As the pope was leaving, journalists positioned themselves along his path out of the audience hall, calling out questions. Robert Sherman of NewsNation asked the American pope if he had a message for the church in the United States. Leo, smiling, answered, “Many. God bless you all.”

Many journalists chuckled with respect at Leo’s deft handling of the question. While it amounted to a deflection and (mostly) a “no comment,” it honored and acknowledged the concerns behind the question, with the combination of reserve and good humor that have characterized Leo’s first months on the chair of Peter.

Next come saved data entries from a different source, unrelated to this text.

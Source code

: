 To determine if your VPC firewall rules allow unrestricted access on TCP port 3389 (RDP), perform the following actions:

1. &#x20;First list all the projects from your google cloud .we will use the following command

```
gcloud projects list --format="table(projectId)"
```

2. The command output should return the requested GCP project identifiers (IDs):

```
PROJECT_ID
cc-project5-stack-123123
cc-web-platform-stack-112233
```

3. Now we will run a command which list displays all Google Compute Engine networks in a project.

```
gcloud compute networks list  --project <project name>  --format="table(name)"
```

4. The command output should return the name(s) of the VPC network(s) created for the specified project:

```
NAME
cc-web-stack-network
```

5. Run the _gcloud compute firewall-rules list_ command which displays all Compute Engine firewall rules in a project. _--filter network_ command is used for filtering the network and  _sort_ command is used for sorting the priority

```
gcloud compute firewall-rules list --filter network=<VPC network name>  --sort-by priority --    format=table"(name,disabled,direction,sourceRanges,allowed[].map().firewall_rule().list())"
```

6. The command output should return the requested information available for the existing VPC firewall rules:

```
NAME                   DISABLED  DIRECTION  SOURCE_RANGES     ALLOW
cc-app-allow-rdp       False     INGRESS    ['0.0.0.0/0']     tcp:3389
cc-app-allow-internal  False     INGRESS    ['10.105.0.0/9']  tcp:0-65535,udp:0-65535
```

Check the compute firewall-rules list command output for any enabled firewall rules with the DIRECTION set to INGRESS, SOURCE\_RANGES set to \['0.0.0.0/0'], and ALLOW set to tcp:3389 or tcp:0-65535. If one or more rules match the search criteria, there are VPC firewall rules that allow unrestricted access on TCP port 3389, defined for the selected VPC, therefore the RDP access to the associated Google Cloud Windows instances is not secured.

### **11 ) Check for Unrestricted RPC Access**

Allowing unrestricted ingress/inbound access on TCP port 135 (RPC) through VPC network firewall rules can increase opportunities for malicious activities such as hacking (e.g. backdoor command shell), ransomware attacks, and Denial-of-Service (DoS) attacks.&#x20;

In September, we began to hear some of these many messages, in an interview conducted by Elise Ann Allen of Crux, as part of her biography of the pope. Leo’s responses to the few questions that touched on the United States demonstrated a realistic understanding of the American church.

Asked about what difference it would make to be the first pope from the United States, he answered that he hoped “it will make a difference eventually with the bishops in the United States,” referring to the relationship between church and politics. He said that his American roots would mean that “people can’t say, like they did about Francis, ‘He doesn’t understand the United States, he just doesn’t see what’s going on.’”

I made a similar observation in a piece I wrote for The New York Times after Leo’s election, arguing that when U.S. Catholics disagree with the pope along partisan lines, as they came to do more and more over the course of Francis’ pontificate, “whether over immigration with the right or abortion with the left, it will not be as easy to dismiss him as someone who does not understand American culture or politics.”

Leo said that he will avoid partisan politics but will raise “real Gospel issues.” He gave the example of a conversation he had with Vice President JD Vance, himself a Catholic convert, about “human dignity and how important that is for all people, wherever you’re born.”

In response to a follow-up question about how he might engage President Trump, Leo answered that, as with any government, that role belonged more to the local leadership of the church. He referred to the letter Francis sent in February of this year to the U.S. bishops expressing concern about the president’s mass deportation agenda and the treatment of immigrants. Leo commented that he was “happy to see how the American bishops picked that up, and some of them were courageous enough to go with that” and that he saw his role as pope to engage with the bishops along these lines.

On one level, this could be read as a form of deflection—it allowed Leo to avoid explaining directly how he would engage Mr. Trump—but on several other levels, it starts to deliver the many messages the Holy Father has for the church in his native country.

Francis’ letter to the U.S. bishops on mass deportation was, to put it mildly, a bombshell. It is not common for the pope to write to a country’s bishops en masse about a political issue. Nor is it common for such a letter to seemingly respond to, and correct, an elected official’s interpretation of a theological concept, but Francis’ letter did just that with respect to Mr. Vance’s use of the ordo amoris.

Leo’s choice to refer to the letter, I think, is significant. We already knew that prior to his election, Cardinal Robert Prevost was paying attention to this issue. Some of the final posts on an X account under his name mentioned the letter, including one sharing a piece I wrote about it, arguing that the letter asked American Catholics whether “we judge our politics according to the Gospel or the other way around.”

Even more significantly, given that the letter was sent by Francis to the U.S. bishops, it is almost certain that Cardinal Prevost as prefect of the Dicastery for Bishops would have been involved in drafting and reviewing the letter. Back in February, a number of Catholic commentators dismissed and rejected Francis’ intervention as lacking understanding of the situation on the ground; one even went so far as to describe the letter as Pope Francis’ “suicide note.

Leo did not need to refer to Francis’ letter. Nothing in the question that he was asked invoked it. Instead, he almost went out of his way to remind us of the letter, describing it as a model of papal engagement with a political issue, especially because of how it asked U.S. bishops to take responsibility.

The U.S. bishops’ conference will meet for a plenary assembly early in November. Among many other issues, American Catholics will be looking to see how the bishops continue their advocacy for the dignity of our migrant brothers and sisters under threat of deportation. So, it seems, will the first pope from the United States.